An eventful year comes to an end: the editor-in-chief’s weekly review

I recently read on a social network that January 3rd is the last day on which one can say “Happy New Year”. After that it’s annoying. Since, I suspect, we haven’t met in the coffee kitchen for the most part this year (and Knigge gives a deadline of January 15): Happy New Year to you! We would be delighted if you would continue to read, listen to, watch, comment on and discuss with us our Handelsblatt content in 2023.

As Head of Digital, as the new year begins, I’m thinking hard about how we can make the Handelsblatt even better for you. This can perhaps be explained with a private example: For Christmas, my five-year-old son wanted a life-size, brightly flashing, electrified police motorcycle to ride himself. He received a scissors-cutting learning set. You can probably imagine that he would rather not hire Santa Claus for his services again.

Accordingly, my request: If you have any comments, criticism or requests for the Handelsblatt – please contact me at [email protected] Apart from that, I can already tell you: We have a lot planned for this year – a scissor-cutting course is not one of them, I promise.

Top jobs of the day

Find the best jobs now and
be notified by email.

Numerous technical developments are dedicated to saving the world

Technology rules the world – and could make a difference in the future.

If you are also interested in what the world of tomorrow will bring, I recommend our current weekend title. The colleagues Larissa Holzki, Thomas Jahn, Catiana Krapp, Kathrin Witsch and Stephan Scheuer have that the most important tech trends of the new year tracked down, including at the CES technology fair in Las Vegas. Because even if a lot of discussions last year revolved around the Ukraine war, arms deliveries and cold apartments – there are still good ideas with which we might still be able to get the major crises in the world under control.

What else kept us busy this week:

1. The Ukraine war does not take a break at the beginning of the year. In the meantime, there were reports of a possible ceasefire on the part of Russia over the Orthodox Christmas holidays, which was rejected shortly afterwards by Ukraine. Instead, another spectacular piece of news made the rounds: After the announced deliveries of tanks by the USA and France to the Ukraine, Germany will now also participate after all.
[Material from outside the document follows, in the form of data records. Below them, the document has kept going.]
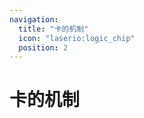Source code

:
 ```yaml
---
navigation:
  title: "卡的机制"
  icon: "laserio:logic_chip"
  position: 2
---
```


# 卡的机制

<SubPages />
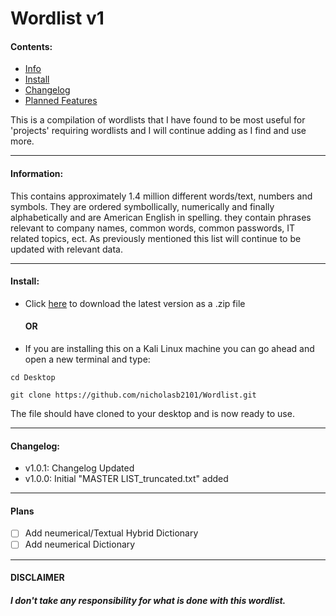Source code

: # __Wordlist v1__
#### Contents:
- [Info](#Info)
- [Install](#Install)
- [Changelog](#Changelog)
- [Planned Features](#Plans)

This is a compilation of wordlists that I have found to be most useful for 'projects' requiring wordlists and I will continue adding as I find and use more.

---
#### Information:
This contains approximately 1.4 million different words/text, numbers and symbols. They are ordered symbollically, numerically and finally alphabetically and are American English in spelling. they contain phrases relevant to company names, common words, common passwords, IT related topics, ect. As previously mentioned this list will continue to be updated with relevant data.

---
#### Install:
- Click [here](https://github.com/nicholasb2101/Wordlist.git) to download the latest version as a .zip file
   #### OR
- If you are installing this on a Kali Linux machine you can go ahead and open a new terminal and type:
```
cd Desktop

git clone https://github.com/nicholasb2101/Wordlist.git
```
The file should have cloned to your desktop and is now ready to use.

---
#### Changelog:
- v1.0.1: Changelog Updated
- v1.0.0: Initial "MASTER LIST_truncated.txt" added

---
#### Plans

-  [ ] Add neumerical/Textual Hybrid Dictionary
-  [ ] Add neumerical Dictionary 

---

#### DISCLAIMER
###### __I don't take any responsibility for what is done with this wordlist.__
After a phone call between Chancellor Olaf Scholz and US President Joe Biden, the Chancellor promised to deliver several “Marder” tanks. Delivery should be ready by the end of March. The federal government is thus crossing one of the red lines it has set itself, as commented on Friday by colleague Frank Specht.
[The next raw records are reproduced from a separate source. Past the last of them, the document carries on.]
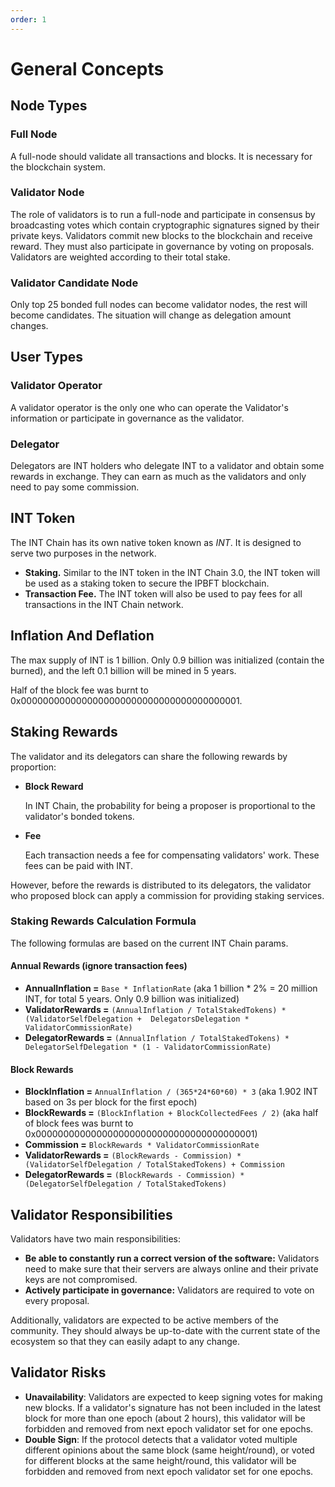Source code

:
 ```yaml
---
order: 1
---
```


# General Concepts

## Node Types

### Full Node

A full-node should validate all transactions and blocks. It is necessary for the blockchain system.

### Validator Node

 The role of validators is to run a full-node and participate in consensus by broadcasting votes which contain cryptographic signatures signed by their private keys. Validators commit new blocks to the blockchain and receive reward. They must also participate in governance by voting on proposals. Validators are weighted according to their total stake.

### Validator Candidate Node

Only top 25 bonded full nodes can become validator nodes, the rest will become candidates. The situation will change as delegation amount changes.

## User Types

### Validator Operator

A validator operator is the only one who can operate the Validator's information or participate in governance as the validator.

### Delegator

Delegators are INT holders who delegate INT to a validator and obtain some rewards in exchange. They can earn as much as the validators and only need to pay some commission.


## INT Token

The INT Chain has its own native token known as *INT*.  It is designed to serve two purposes in the network.

- **Staking.** Similar to the INT token in the INT Chain 3.0, the INT token will be used as a staking token to secure the IPBFT blockchain.
- **Transaction Fee.** The INT token will also be used to pay fees for all transactions in the INT Chain network.

## Inflation And Deflation

The max supply of INT is 1 billion. Only 0.9 billion was initialized (contain the burned), and the left 0.1 billion will be mined in 5 years.

Half of the block fee was burnt to 0x0000000000000000000000000000000000000001.


## Staking Rewards

The validator and its delegators can share the following rewards by proportion:

- **Block Reward**

  In INT Chain, the probability for being a proposer is proportional to the validator's bonded tokens.

- **Fee**

  Each transaction needs a fee for compensating validators' work. These fees can be paid with INT.

However, before the rewards is distributed to its delegators, the validator who proposed block can apply a commission for providing staking services.

### Staking Rewards Calculation Formula

The following formulas are based on the current INT Chain params.

#### Annual Rewards (ignore transaction fees)

- **AnnualInflation =** `Base * InflationRate` (aka 1 billion * 2% = 20 million INT, for total 5 years. Only 0.9 billion was initialized)
- **ValidatorRewards =** `(AnnualInflation / TotalStakedTokens) * (ValidatorSelfDelegation +  DelegatorsDelegation * ValidatorCommissionRate)`
- **DelegatorRewards =** `(AnnualInflation / TotalStakedTokens) * DelegatorSelfDelegation * (1 - ValidatorCommissionRate)`

#### Block Rewards

- **BlockInflation =** `AnnualInflation / (365*24*60*60) * 3` (aka 1.902 INT based on 3s per block for the first epoch)
- **BlockRewards =** `(BlockInflation + BlockCollectedFees / 2)` (aka half of block fees was burnt to 0x0000000000000000000000000000000000000001)
- **Commission =** `BlockRewards * ValidatorCommissionRate`
- **ValidatorRewards =** `(BlockRewards - Commission) * (ValidatorSelfDelegation / TotalStakedTokens) + Commission`
- **DelegatorRewards =** `(BlockRewards - Commission) * (DelegatorSelfDelegation / TotalStakedTokens)`

## Validator Responsibilities

Validators have two main responsibilities:

- **Be able to constantly run a correct version of the software:** Validators need to make sure that their servers are always online and their private keys are not compromised.
- **Actively participate in governance:** Validators are required to vote on every proposal.

Additionally, validators are expected to be active members of the community. They should always be up-to-date with the current state of the ecosystem so that they can easily adapt to any change.

## Validator Risks

- **Unavailability**: Validators are expected to keep signing votes for making new blocks. If a validator's signature has not been included in the latest block for more than one epoch (about 2 hours), this validator will be forbidden and removed from next epoch validator set for one epochs.
- **Double Sign**: If the protocol detects that a validator voted multiple different opinions about the same block (same height/round), or voted for different blocks at the same height/round, this validator will be forbidden and removed from next epoch validator set for one epochs.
Of course, you can find current reports on the situation in Ukraine in our 24-hour live news blog.

2. Surprising for some after the difficult year 2022: According to Ulrike Malmendier, who took office in August 2022, there is reason for optimism. She said in an interview with the Handelsblatt: “We are not experiencing a mega-recession and certainly not deindustrialization.” The not so good news: Germany is still too dependent on China – the pandemic that is spreading there will also hit us again. “Supply chains will collapse again.”

3. Also related to the economy, although not as self-explanatory: The “Lipstick Effect”. In the phenomenon described by colleague Michael Scheppe, cosmetics sales go up in times of financial uncertainty because people tend to treat themselves to small everyday luxuries instead of making large investments.

In fact, we are currently seeing increasing sales of lipsticks and decorative cosmetics in Germany – which is considered a bad omen for the economy.

4. By 2025, US chip companies will exceed $122 billion put into new plants in America. For comparison: According to the supply chain specialist Everstream, it will only be 32 billion euros in Europe by then. So the shift in power in the chip market is massive – away from Europe to the USA. Colleagues Joachim Hofer and Stefan Scheuer have analyzed what this means for Europe – and why the funding of chip factories has failed so far.

5. In April 2022, Federal Finance Minister Christian Lindner spoke of a “loss of prosperity” that would also occur in Germany as a result of the Ukraine war. My colleagues Martin Greive, Jan Hildebrand and Julian Olk have now calculated for the first time how high this loss could be due to a lack of growth, rising energy prices and inflation-driven wages.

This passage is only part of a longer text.